| WHAT IS REQUIRED |
Transcribe every entry word for word. Skip the pictures.

| MATERIAL FOR THIS EXERCISE |
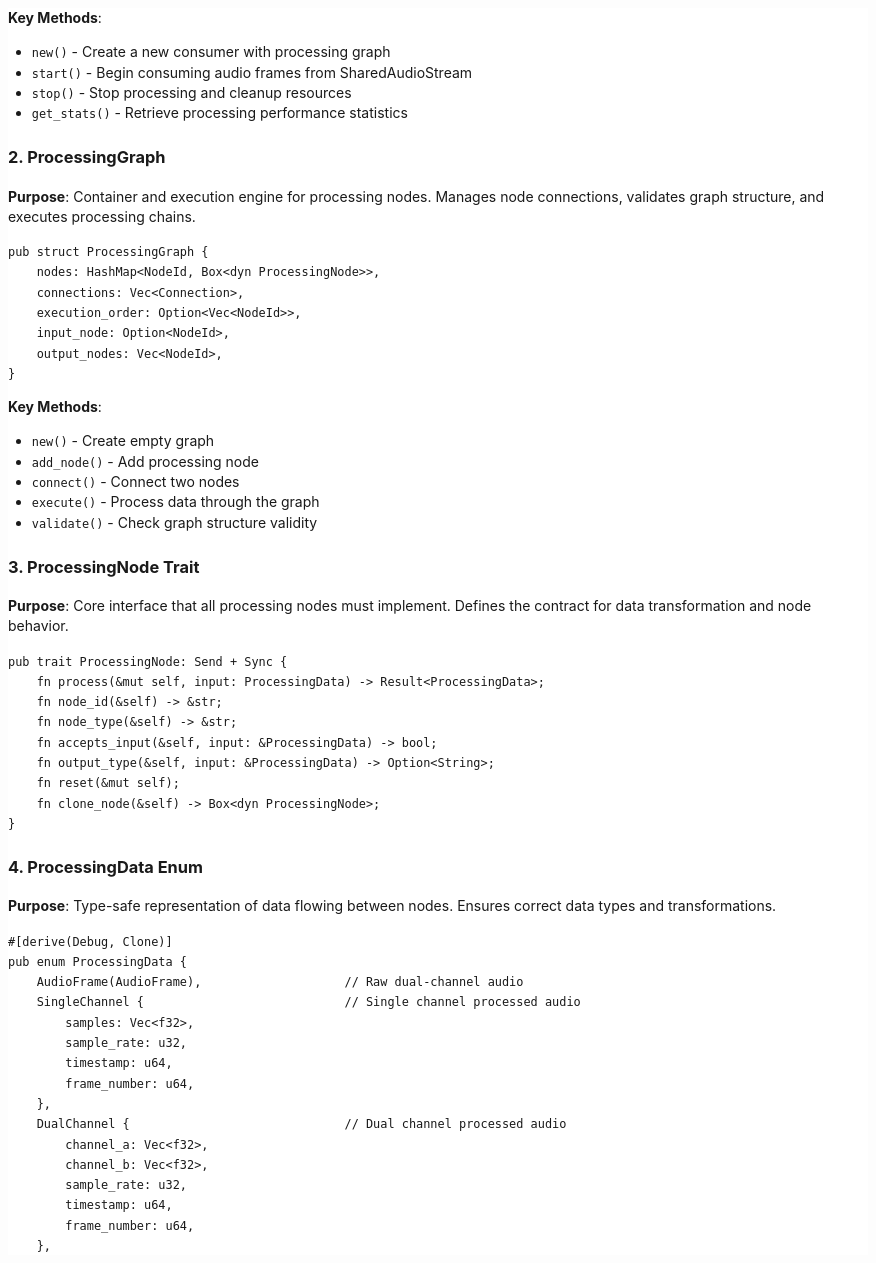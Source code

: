 **Key Methods**:
- `new()` - Create a new consumer with processing graph
- `start()` - Begin consuming audio frames from SharedAudioStream
- `stop()` - Stop processing and cleanup resources
- `get_stats()` - Retrieve processing performance statistics

### 2. ProcessingGraph

**Purpose**: Container and execution engine for processing nodes. Manages node connections, validates graph structure, and executes processing chains.

```rust,ignore
pub struct ProcessingGraph {
    nodes: HashMap<NodeId, Box<dyn ProcessingNode>>,
    connections: Vec<Connection>,
    execution_order: Option<Vec<NodeId>>,
    input_node: Option<NodeId>,
    output_nodes: Vec<NodeId>,
}
```

**Key Methods**:
- `new()` - Create empty graph
- `add_node()` - Add processing node
- `connect()` - Connect two nodes
- `execute()` - Process data through the graph
- `validate()` - Check graph structure validity

### 3. ProcessingNode Trait

**Purpose**: Core interface that all processing nodes must implement. Defines the contract for data transformation and node behavior.

```rust,ignore
pub trait ProcessingNode: Send + Sync {
    fn process(&mut self, input: ProcessingData) -> Result<ProcessingData>;
    fn node_id(&self) -> &str;
    fn node_type(&self) -> &str;
    fn accepts_input(&self, input: &ProcessingData) -> bool;
    fn output_type(&self, input: &ProcessingData) -> Option<String>;
    fn reset(&mut self);
    fn clone_node(&self) -> Box<dyn ProcessingNode>;
}
```

### 4. ProcessingData Enum

**Purpose**: Type-safe representation of data flowing between nodes. Ensures correct data types and transformations.

```rust,ignore
#[derive(Debug, Clone)]
pub enum ProcessingData {
    AudioFrame(AudioFrame),                    // Raw dual-channel audio
    SingleChannel {                            // Single channel processed audio
        samples: Vec<f32>,
        sample_rate: u32,
        timestamp: u64,
        frame_number: u64,
    },
    DualChannel {                              // Dual channel processed audio
        channel_a: Vec<f32>,
        channel_b: Vec<f32>,
        sample_rate: u32,
        timestamp: u64,
        frame_number: u64,
    },
```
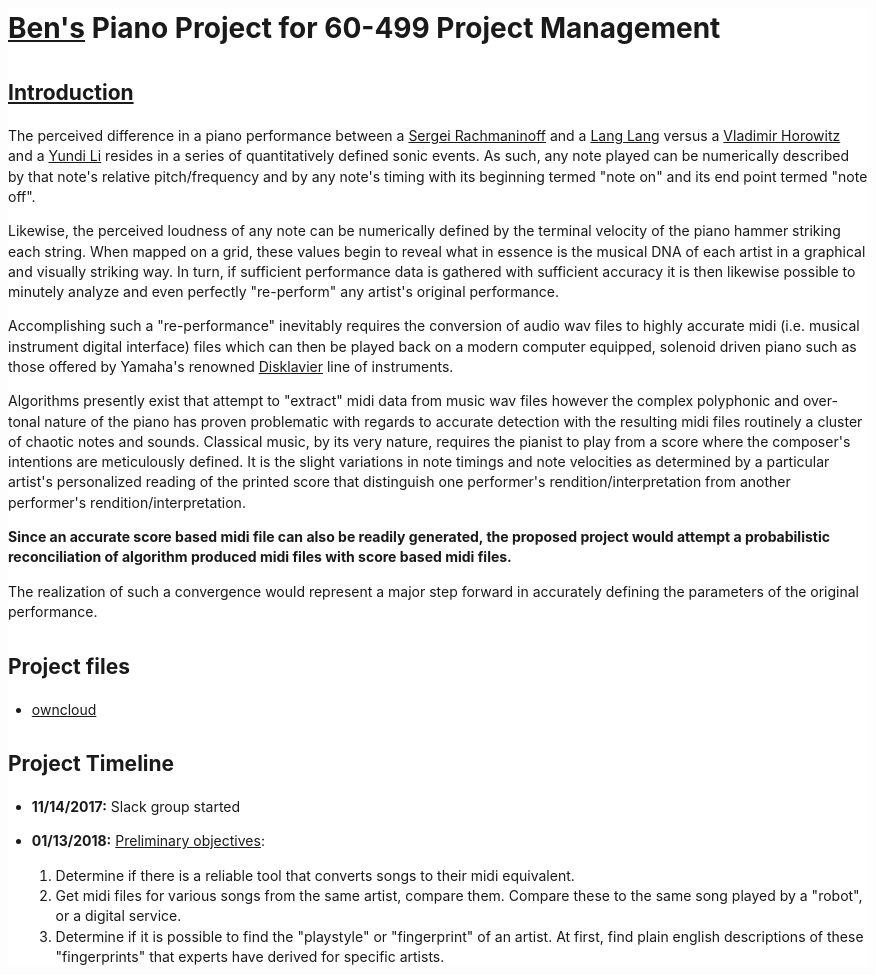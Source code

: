 # [Ben's](https://kobtiresearchteam.slack.com/team/UD9KT16HE) Piano Project for 60-499 Project Management

## [Introduction](https://kobtiresearchteam.slack.com/archives/G7ZH8R6V6/p1510686369000597)

The perceived difference in a piano performance between a [Sergei Rachmaninoff](https://en.wikipedia.org/wiki/Sergei_Rachmaninoff) and a [Lang Lang](https://en.wikipedia.org/wiki/Lang_Lang) versus a [Vladimir Horowitz](https://en.wikipedia.org/wiki/Vladimir_Horowitz) and a [Yundi Li](https://en.wikipedia.org/wiki/Li_Yundi) resides in a series of quantitatively defined sonic events. As such, any note played can be numerically described by that note's relative pitch/frequency and by any note's timing with its beginning termed "note on" and its end point termed "note off".   

Likewise, the perceived loudness of any note can be numerically defined by the terminal velocity of the piano hammer striking each string. When mapped on a grid, these values begin to reveal what in essence is the musical DNA of each artist in a graphical and visually striking way. In turn, if sufficient performance data is gathered with sufficient accuracy it is then likewise possible to minutely analyze and even perfectly "re-perform" any artist's original performance.  

Accomplishing such a "re-performance" inevitably requires the conversion of audio wav files to highly accurate midi (i.e. musical instrument digital interface) files which can then be played back on a modern computer equipped, solenoid driven piano such as those offered by Yamaha's renowned 
[Disklavier](https://en.wikipedia.org/wiki/Disklavier) line of instruments.  

Algorithms presently exist that attempt to "extract" midi data from music wav files however the complex polyphonic and over-tonal nature of the piano has proven problematic with regards to accurate detection with the resulting midi files routinely a cluster of chaotic notes and sounds. Classical 
music, by its very nature, requires the pianist to play from a score where the composer's intentions are meticulously defined. It is the slight variations in note timings and note velocities as determined by a particular artist's personalized reading of the printed score that distinguish one 
performer's rendition/interpretation from another performer's rendition/interpretation.   

**Since an accurate score based midi file can also be readily generated, the proposed project would attempt a probabilistic reconciliation of algorithm produced midi files with score based midi files.**  

The realization of such a convergence would represent a major step forward in accurately defining the parameters of the original performance.

## Project files

- [owncloud](https://owncloud.cs.uwindsor.ca/index.php/s/Sub3II8psFmZGu9?path=%2F)

## Project Timeline

- **11/14/2017:** Slack group started
- **01/13/2018:** [Preliminary objectives](https://kobtiresearchteam.slack.com/archives/G7ZH8R6V6/p1515877108000029): 

	1) Determine if there is a reliable tool that converts songs to their midi equivalent.  
	2) Get midi files for various songs from the same artist, compare them. Compare these to the same song played by a "robot", or a digital service.  
	3) Determine if it is possible to find the "playstyle" or "fingerprint" of an artist. At first, find plain english descriptions of these "fingerprints" that experts have derived for specific artists.

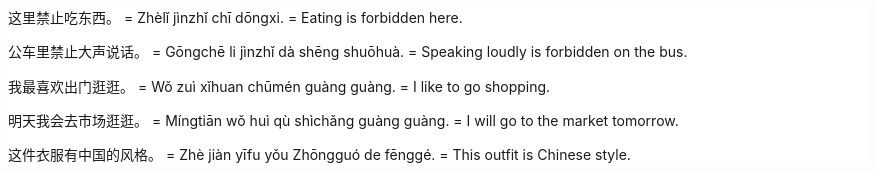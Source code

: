 这里禁止吃东西。 = Zhèlǐ jìnzhǐ chī dōngxi. = Eating is forbidden here.

公车里禁止大声说话。 = Gōngchē li jìnzhǐ dà shēng shuōhuà. = Speaking loudly is forbidden on the bus.

我最喜欢出门逛逛。 = Wǒ zuì xǐhuan chūmén guàng guàng. = I like to go shopping.

明天我会去市场逛逛。 = Míngtiān wǒ huì qù shìchǎng guàng guàng. = I will go to the market tomorrow.

这件衣服有中国的风格。 = Zhè jiàn yīfu yǒu Zhōngguó de fēnggé. = This outfit is Chinese style.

| REPLY TO THE TASK |
Source code

: **Key Methods**:
- `new()` - Create a new consumer with processing graph
- `start()` - Begin consuming audio frames from SharedAudioStream
- `stop()` - Stop processing and cleanup resources
- `get_stats()` - Retrieve processing performance statistics

### 2. ProcessingGraph

**Purpose**: Container and execution engine for processing nodes. Manages node connections, validates graph structure, and executes processing chains.

```rust,ignore
pub struct ProcessingGraph {
    nodes: HashMap<NodeId, Box<dyn ProcessingNode>>,
    connections: Vec<Connection>,
    execution_order: Option<Vec<NodeId>>,
    input_node: Option<NodeId>,
    output_nodes: Vec<NodeId>,
}
```

**Key Methods**:
- `new()` - Create empty graph
- `add_node()` - Add processing node
- `connect()` - Connect two nodes
- `execute()` - Process data through the graph
- `validate()` - Check graph structure validity

### 3. ProcessingNode Trait

**Purpose**: Core interface that all processing nodes must implement. Defines the contract for data transformation and node behavior.

```rust,ignore
pub trait ProcessingNode: Send + Sync {
    fn process(&mut self, input: ProcessingData) -> Result<ProcessingData>;
    fn node_id(&self) -> &str;
    fn node_type(&self) -> &str;
    fn accepts_input(&self, input: &ProcessingData) -> bool;
    fn output_type(&self, input: &ProcessingData) -> Option<String>;
    fn reset(&mut self);
    fn clone_node(&self) -> Box<dyn ProcessingNode>;
}
```

### 4. ProcessingData Enum

**Purpose**: Type-safe representation of data flowing between nodes. Ensures correct data types and transformations.

```rust,ignore
#[derive(Debug, Clone)]
pub enum ProcessingData {
    AudioFrame(AudioFrame),                    // Raw dual-channel audio
    SingleChannel {                            // Single channel processed audio
        samples: Vec<f32>,
        sample_rate: u32,
        timestamp: u64,
        frame_number: u64,
    },
    DualChannel {                              // Dual channel processed audio
        channel_a: Vec<f32>,
        channel_b: Vec<f32>,
        sample_rate: u32,
        timestamp: u64,
        frame_number: u64,
    },
```
Source code

: # [Ben's](https://kobtiresearchteam.slack.com/team/UD9KT16HE) Piano Project for 60-499 Project Management

## [Introduction](https://kobtiresearchteam.slack.com/archives/G7ZH8R6V6/p1510686369000597)

The perceived difference in a piano performance between a [Sergei Rachmaninoff](https://en.wikipedia.org/wiki/Sergei_Rachmaninoff) and a [Lang Lang](https://en.wikipedia.org/wiki/Lang_Lang) versus a [Vladimir Horowitz](https://en.wikipedia.org/wiki/Vladimir_Horowitz) and a [Yundi Li](https://en.wikipedia.org/wiki/Li_Yundi) resides in a series of quantitatively defined sonic events. As such, any note played can be numerically described by that note's relative pitch/frequency and by any note's timing with its beginning termed "note on" and its end point termed "note off".   

Likewise, the perceived loudness of any note can be numerically defined by the terminal velocity of the piano hammer striking each string. When mapped on a grid, these values begin to reveal what in essence is the musical DNA of each artist in a graphical and visually striking way. In turn, if sufficient performance data is gathered with sufficient accuracy it is then likewise possible to minutely analyze and even perfectly "re-perform" any artist's original performance.  

Accomplishing such a "re-performance" inevitably requires the conversion of audio wav files to highly accurate midi (i.e. musical instrument digital interface) files which can then be played back on a modern computer equipped, solenoid driven piano such as those offered by Yamaha's renowned 
[Disklavier](https://en.wikipedia.org/wiki/Disklavier) line of instruments.  

Algorithms presently exist that attempt to "extract" midi data from music wav files however the complex polyphonic and over-tonal nature of the piano has proven problematic with regards to accurate detection with the resulting midi files routinely a cluster of chaotic notes and sounds. Classical 
music, by its very nature, requires the pianist to play from a score where the composer's intentions are meticulously defined. It is the slight variations in note timings and note velocities as determined by a particular artist's personalized reading of the printed score that distinguish one 
performer's rendition/interpretation from another performer's rendition/interpretation.   

**Since an accurate score based midi file can also be readily generated, the proposed project would attempt a probabilistic reconciliation of algorithm produced midi files with score based midi files.**  

The realization of such a convergence would represent a major step forward in accurately defining the parameters of the original performance.

## Project files

- [owncloud](https://owncloud.cs.uwindsor.ca/index.php/s/Sub3II8psFmZGu9?path=%2F)

## Project Timeline

- **11/14/2017:** Slack group started
- **01/13/2018:** [Preliminary objectives](https://kobtiresearchteam.slack.com/archives/G7ZH8R6V6/p1515877108000029): 

	1) Determine if there is a reliable tool that converts songs to their midi equivalent.  
	2) Get midi files for various songs from the same artist, compare them. Compare these to the same song played by a "robot", or a digital service.  
	3) Determine if it is possible to find the "playstyle" or "fingerprint" of an artist. At first, find plain english descriptions of these "fingerprints" that experts have derived for specific artists.

Source code

: 这里禁止吃东西。 = Zhèlǐ jìnzhǐ chī dōngxi. = Eating is forbidden here.

公车里禁止大声说话。 = Gōngchē li jìnzhǐ dà shēng shuōhuà. = Speaking loudly is forbidden on the bus.

我最喜欢出门逛逛。 = Wǒ zuì xǐhuan chūmén guàng guàng. = I like to go shopping.

明天我会去市场逛逛。 = Míngtiān wǒ huì qù shìchǎng guàng guàng. = I will go to the market tomorrow.

这件衣服有中国的风格。 = Zhè jiàn yīfu yǒu Zhōngguó de fēnggé. = This outfit is Chinese style.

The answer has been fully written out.